Tantra öğretisi, Hinduizm de mutlağın tezahürlerinden Tanrıça formu olan Şakti’ye bağlı bir öğretidir. Tantra ve Şakti’den önceki öğretiler özgürleşmenin yolu olarak zihni veya zekayı öne sürmüşlerdir. Bu noktada Şakti kolu, görünmeyeni görünen şeyle kavramaya gitmiştir. Şaktizm ile birlikte özgürleşmenin, nihai olanın birliğine ulaşma yolu olarak öğretinin içine artık maddede dahil olmuştur.

“O Kula’nın Hanımı! Kuladharma’da zevk tümüyle yoga oluyor, kötü eylemler iyi eylem oluyor ve dünya özgürlük mekanı oluyor.”

Hint Üçlemesi ve Tanrıça Şakti

Hint üçlemesinde üç önemli figür bulunmaktadır. Brahma, Vişnu ve Şiva. Brahma evreni yaratan, Şiva yok eden, Vişnu ise; evrenin koruyucusudur. Hindular Brahma’ya taparlar. O büyük bir savaşçı ve evrenin yaratıcısıdır. Doğmamıştır ve doğum nedir bilmez, şekillerden oluşan dünyayı yaratır, evrenin rahmidir. Hint üçlemesindeki figürler, Tanrı’dır. Hindular sonrasında evrenin yaratıcısı olan eril figürlerin yanına onların dişil yanını, sevgililerini katarlar.
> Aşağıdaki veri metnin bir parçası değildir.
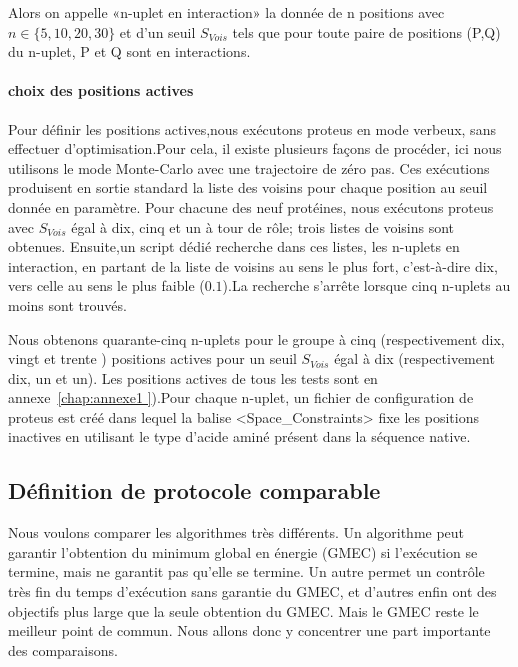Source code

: Alors on appelle «n-uplet en interaction» la donnée de n positions avec $n \in \{5,10,20,30\}$ et d'un seuil  $S_{Vois}$  tels que pour toute paire de positions (P,Q) du n-uplet, P et Q sont en interactions.
\paragraph{choix des  positions actives}
Pour définir les positions actives,nous exécutons proteus en mode verbeux, sans effectuer d'optimisation.Pour cela,
il existe plusieurs façons de procéder, ici nous utilisons le mode Monte-Carlo avec une trajectoire de zéro pas. Ces exécutions produisent en sortie standard la liste des voisins pour chaque position au seuil donnée en paramètre.
Pour chacune des neuf protéines, nous exécutons proteus avec $S_{Vois}$ égal à dix, cinq et un à tour de rôle; trois listes de voisins sont obtenues. 
Ensuite,un script dédié recherche dans ces listes, les n-uplets en interaction, en partant de la liste de voisins au sens le plus fort, c'est-à-dire dix, vers celle  au sens le plus faible ($0.1$).La recherche s'arrête lorsque cinq n-uplets au moins sont trouvés.

Nous obtenons quarante-cinq n-uplets pour le groupe à cinq (respectivement dix, vingt et trente ) positions actives pour un seuil $S_{Vois}$ égal à dix (respectivement dix, un et un). Les positions actives de tous les tests sont en annexe~\ref{chap:annexe1 }).Pour chaque n-uplet, un fichier de configuration de proteus est créé dans lequel la balise <Space\_Constraints> fixe les positions inactives en utilisant le type d'acide aminé présent dans la séquence native. 


\subsection{Définition de protocole comparable}
\label{sec:proto_compa}
Nous voulons comparer les algorithmes très différents. Un algorithme peut garantir l'obtention du minimum global en énergie (GMEC) si l'exécution se termine, mais ne garantit pas qu'elle se termine. Un autre permet un contrôle très fin du temps d'exécution sans garantie du GMEC, et d'autres enfin ont des objectifs plus large que la seule obtention du GMEC.
Mais le GMEC reste le meilleur point de commun. Nous allons donc y concentrer une part importante des comparaisons.

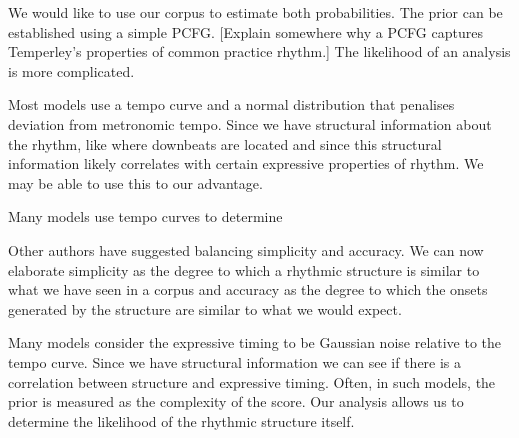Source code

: \documentclass[a4paper,10pt]{article}
\begin{document}
We would like to use our corpus to estimate both probabilities. The prior can be established using a simple PCFG. [Explain somewhere why a PCFG captures Temperley's properties of common practice rhythm.] The likelihood of an analysis is more complicated.

Most models use a tempo curve and a normal distribution that penalises deviation from metronomic tempo. Since we have structural information about the rhythm, like where downbeats are located and since this structural information likely correlates with certain expressive properties of rhythm. We may be able to use this to our advantage. 

Many models use tempo curves to determine

Other authors have suggested balancing simplicity and accuracy. We can now elaborate simplicity as the degree to which a rhythmic structure is similar to what we have seen in a corpus and accuracy as the degree to which the onsets generated by the structure are similar to what we would expect.

Many models consider the expressive timing to be Gaussian noise relative to the tempo curve. Since we have structural information we can see if there is a correlation between structure and expressive timing. Often, in such models, the prior is measured as the complexity of the score. Our analysis allows us to determine the likelihood of the rhythmic structure itself. 











\end{document}
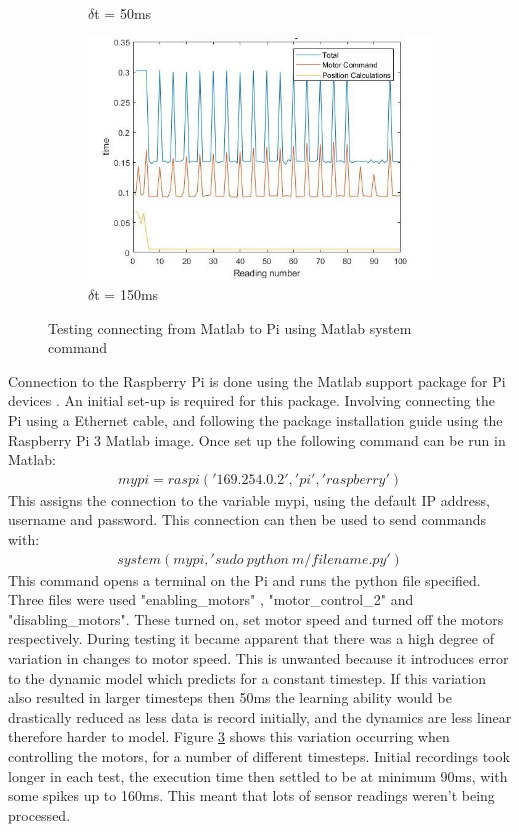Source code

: \documentclass[twoside,twocolumn,12pt]{article}
\begin{document}
\begin{figure}[t]
\begin{subfigure}[t]{0.325\textwidth}
    \caption{$\delta$t = 50ms}
  \label{fig:pi50}
  \end{subfigure}
  \begin{subfigure}[t]{0.325\textwidth}
    \includegraphics[width=\linewidth]{150ms_pi}
    \caption{$\delta$t = 150ms}
  \label{fig:pi150}
  \end{subfigure}
  \caption{Testing connecting from Matlab to Pi using Matlab system command}
  \label{fig:pi}
\end{figure}
Connection to the Raspberry Pi is done using the Matlab support package for Pi devices \cite{pi}. An initial set-up is required for this package. Involving connecting the Pi using a Ethernet cable, and following the package installation guide using the Raspberry Pi 3 Matlab image. Once set up the following command can be run in Matlab:
\begin{gather}
mypi = raspi('169.254.0.2', 'pi', 'raspberry') \nonumber
\end{gather}
This assigns the connection to the variable mypi, using the default IP address, username and password. This connection can then be used to send commands with:
\begin{gather}
system(mypi, 'sudo \: python \: m/filename.py') \nonumber
\end{gather}
This command opens a terminal on the Pi and runs the python file specified. Three files were used \cite{motorcmd} "enabling\_motors" , "motor\_control\_2" and "disabling\_motors". These turned on, set motor speed and turned off the motors respectively.
\newline
During testing it became apparent that there was a high degree of variation in changes to motor speed. This is unwanted because it introduces error to the dynamic model which predicts for a constant timestep. If this variation also resulted in larger timesteps then 50ms the learning ability would be drastically reduced as less data is record initially, and the dynamics are less linear therefore harder to model. Figure \ref{fig:pi} shows this variation occurring when controlling the motors, for a number of different timesteps. Initial recordings took longer in each test, the execution time then settled to be at minimum 90ms, with some spikes up to 160ms. This meant that lots of sensor readings weren't being processed.
\end{document}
Yaratıcılığı temsil eden, evrenin rahmi olan Tanrıdan ziyade Tanrıça figürü onlara daha ilgi çekici gelmiş olsa gerek. Brahma’nın sevgilisi Saraswati, Vişnu’nun sevgilisi Lakshmi ve Şiva’nın karısı Parvati‘dir. Savaswati ve Lakshmi daha çok eşlerinin süslemesi gibidir. Kocalarının konumu önceliklidir ve onların görevlerini desteklerler. Ancak Şiva’nın karısı Parvati, daha çok bilinen adıyla Şakti (Shakti) başlı başına erotik bir figürdür, şiirlerde, destanlarda ve ayinlerde kutlanılan kutsal bir Tanrıça!

Şaktizm ’den Tantra’ya

Şakti, görünenin görünmeyenden pay aldığını ve onunla aynı şey olduğunu söyler. Maddi olanı olumlar. Şaktizm de Şakti dişil ve yaratım enerjisinin, Kutsal Anne’nin, Yüce Tanrı’nın dişil yüzünün temsilidir. Şaktalar da Tanrı’nın bu yüzüne tapınırlar.

Şaktaların maddeyi olumlaması sonrasında, Tantra Öğretisi önceki ekollerin benimsediği zihin ve zekayla birleşmenin, özgürleşmenin yoluna fiziksel olanı da katarak yogaya yeni bir bakış açısı kazandıracaktır. Öncelikle mantraları (yani ilahileri ve sesleri) ve yantraları (iki boyutlu görsellikleri) pratiklerinin içine alacaktır. Duyuların dünyasındaki sesler ve görüntülerle birlikte uygulamalar yaparak meditatif bir duruma geçmek amaçlanacaktır. Daha sonralarında Tantra’ya  kokular, renkler ve daha nice duyuyla  algılanan maddeye dair şeyler eklenerek, öğreti genişleyecek ve sistematiğine eklenerek büyüyecektir.

Hatha Yoga’nın İlhamı – Tantra Öğretisi

Başlangıçta el ve jestlerle mudralar (enerji kilitleri) oluşturarak özgürleşmenin pratiğini oluşturan Tantra Yoga sonralarında Hatha Yoga’nın pratiklerinin ilhamı olacaktır. Hatha Yoga ise beden şekilleriyle mudralar oluşturacak ve özgürleşmenin içine bedeni de katarak; asana pratiklerini oluşturup yogada farklı bir sistematik yol izleyecektir.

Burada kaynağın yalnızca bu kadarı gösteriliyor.